From a thermal stability perspective, both PLA and PLA/PCL membranes demonstrated similar thermal degradation behavior and were sTable at physiological temperatures. The mechanism of biodegradation of lactic acid-based polymers, and several copolymers have been detailed to be qualitatively similar, despite structural and morphological differences (30). To elaborate, the initiation of the degradation process has been detailed to be non-enzymatic random hydrolytic ester cleavage, the duration of which is determined by the initial molecular weight of the polymer and the chemical structure. The in vivo data regarding the ranking of residual membrane presence showed no significant differences between both membrane compositions. This observation aligns with the in vitro findings of Abe et al., (22) where a PLA/PCL membrane performed comparably to a poly(lactic-glycolic-acid) (PLGA) membrane after 6 weeks of assessment.
Furthermore, in accordance with Lekovic et al., (11) it is crucial for membranes to remain in place for 4 to 6 weeks to achieve maximum regenerative results during which membrane degradation processes occur. Such processes pertaining to the use of lactic acid-based membranes are often accompanied by an inflammatory reaction, creating an acidic environment, which is not ideal for early tissue development (21). Although lactic acid-based membranes are non-cytotoxic and biodegradable, the releases of oligomers and acid byproducts during degradation may trigger inflammation reactions and foreign body response in vivo . Upon closer examination at higher magnifications, a mild inflammatory infiltrate content was observed in the membrane-soft tissue interface for both experimental groups, with no significant differences between them. However, this level of inflammation was not detrimental to bone healing within the socket, as statistically similar bone formation was observed in the control group.

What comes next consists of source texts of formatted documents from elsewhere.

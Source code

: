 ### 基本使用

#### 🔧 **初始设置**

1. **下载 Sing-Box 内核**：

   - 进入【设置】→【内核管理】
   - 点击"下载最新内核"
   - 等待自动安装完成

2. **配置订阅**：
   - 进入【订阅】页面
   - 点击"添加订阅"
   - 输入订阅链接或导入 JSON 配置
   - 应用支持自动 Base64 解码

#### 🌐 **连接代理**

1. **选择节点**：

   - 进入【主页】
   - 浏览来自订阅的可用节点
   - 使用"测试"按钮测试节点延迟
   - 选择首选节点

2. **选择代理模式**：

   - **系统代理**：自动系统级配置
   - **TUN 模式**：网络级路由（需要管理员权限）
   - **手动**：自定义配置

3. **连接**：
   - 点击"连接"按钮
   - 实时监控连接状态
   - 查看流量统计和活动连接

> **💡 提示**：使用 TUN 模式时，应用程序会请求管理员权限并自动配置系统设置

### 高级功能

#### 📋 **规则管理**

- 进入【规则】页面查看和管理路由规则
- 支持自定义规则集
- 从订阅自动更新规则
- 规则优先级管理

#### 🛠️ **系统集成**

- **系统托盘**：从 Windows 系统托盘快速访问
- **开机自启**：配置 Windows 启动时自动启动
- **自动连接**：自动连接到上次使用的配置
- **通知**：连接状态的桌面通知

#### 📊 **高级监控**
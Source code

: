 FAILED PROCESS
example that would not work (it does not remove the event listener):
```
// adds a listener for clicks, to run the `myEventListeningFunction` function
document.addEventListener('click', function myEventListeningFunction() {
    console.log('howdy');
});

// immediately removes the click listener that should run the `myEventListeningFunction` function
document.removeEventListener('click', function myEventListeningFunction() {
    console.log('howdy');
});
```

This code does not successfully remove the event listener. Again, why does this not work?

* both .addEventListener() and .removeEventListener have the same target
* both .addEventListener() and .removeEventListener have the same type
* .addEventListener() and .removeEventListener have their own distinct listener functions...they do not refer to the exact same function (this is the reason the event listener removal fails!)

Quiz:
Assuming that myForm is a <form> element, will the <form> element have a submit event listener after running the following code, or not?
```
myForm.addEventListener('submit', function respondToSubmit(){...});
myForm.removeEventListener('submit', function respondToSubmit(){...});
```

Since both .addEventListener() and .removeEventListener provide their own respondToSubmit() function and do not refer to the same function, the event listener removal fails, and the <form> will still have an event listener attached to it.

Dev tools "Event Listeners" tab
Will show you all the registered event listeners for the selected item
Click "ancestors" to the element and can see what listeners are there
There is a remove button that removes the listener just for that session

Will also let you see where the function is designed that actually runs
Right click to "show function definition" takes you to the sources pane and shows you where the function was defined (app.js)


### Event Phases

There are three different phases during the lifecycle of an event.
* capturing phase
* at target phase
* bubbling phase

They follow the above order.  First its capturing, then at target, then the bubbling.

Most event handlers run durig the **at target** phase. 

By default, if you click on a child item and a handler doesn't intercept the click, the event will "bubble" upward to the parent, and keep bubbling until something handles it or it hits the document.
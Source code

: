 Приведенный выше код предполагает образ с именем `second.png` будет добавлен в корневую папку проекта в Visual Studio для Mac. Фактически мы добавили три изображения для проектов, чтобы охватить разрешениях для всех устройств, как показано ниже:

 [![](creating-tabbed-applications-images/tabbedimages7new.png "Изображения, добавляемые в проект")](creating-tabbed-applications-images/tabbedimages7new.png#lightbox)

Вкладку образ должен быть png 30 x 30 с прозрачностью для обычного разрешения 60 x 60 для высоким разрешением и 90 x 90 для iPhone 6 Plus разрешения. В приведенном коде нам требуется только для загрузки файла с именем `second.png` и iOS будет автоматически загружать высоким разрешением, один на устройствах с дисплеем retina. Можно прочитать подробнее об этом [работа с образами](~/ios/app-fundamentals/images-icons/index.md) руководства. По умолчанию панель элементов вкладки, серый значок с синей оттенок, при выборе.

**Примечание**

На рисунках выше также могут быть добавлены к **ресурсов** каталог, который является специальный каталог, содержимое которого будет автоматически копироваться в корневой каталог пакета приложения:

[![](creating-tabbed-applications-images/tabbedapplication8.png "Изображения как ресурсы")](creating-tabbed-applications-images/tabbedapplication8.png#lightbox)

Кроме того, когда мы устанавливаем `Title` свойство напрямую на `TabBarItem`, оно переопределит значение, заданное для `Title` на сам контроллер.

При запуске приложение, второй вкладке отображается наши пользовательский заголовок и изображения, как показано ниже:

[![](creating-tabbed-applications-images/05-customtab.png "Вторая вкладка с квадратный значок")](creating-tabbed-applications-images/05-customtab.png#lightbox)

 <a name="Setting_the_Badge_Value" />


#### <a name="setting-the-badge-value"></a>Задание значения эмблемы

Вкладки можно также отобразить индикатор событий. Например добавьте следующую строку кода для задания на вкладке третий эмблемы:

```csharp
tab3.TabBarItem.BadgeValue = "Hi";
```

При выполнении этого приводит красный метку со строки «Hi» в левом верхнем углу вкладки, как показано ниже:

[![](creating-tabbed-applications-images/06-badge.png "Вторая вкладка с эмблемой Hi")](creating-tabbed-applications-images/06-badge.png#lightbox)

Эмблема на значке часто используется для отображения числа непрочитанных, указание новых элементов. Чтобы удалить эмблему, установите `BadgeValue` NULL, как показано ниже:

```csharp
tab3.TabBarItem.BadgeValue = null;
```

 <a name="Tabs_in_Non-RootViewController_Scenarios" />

Concurrently with these findings there is a discernible surge in interest among clinicians surrounding various guided bone regeneration (GBR) techniques. As previously established, the clinical rationale for alveolar ridge preservation is to mitigate the need for future interventions focused on bone reconstruction. Maintaining an ideal bone architecture allows for a more conservative, predicTable, and prognostically advantageous rehabilitation. Additionally, the combination of membrane placement with a socket grafting material has demonstrated improved bone regeneration and alveolar ridge preservation (28); although further studies are warranted.
Conclusions
Although GBR with PLA and PLA/PCL membranes did not increase the amount of bone formation within socket relative to control, it significantly improved the preservation of the socket architecture as demonstrated by socket total area. Additionally, the membrane type had no influence on alveolar ridge preservation outcomes and inflammation levels.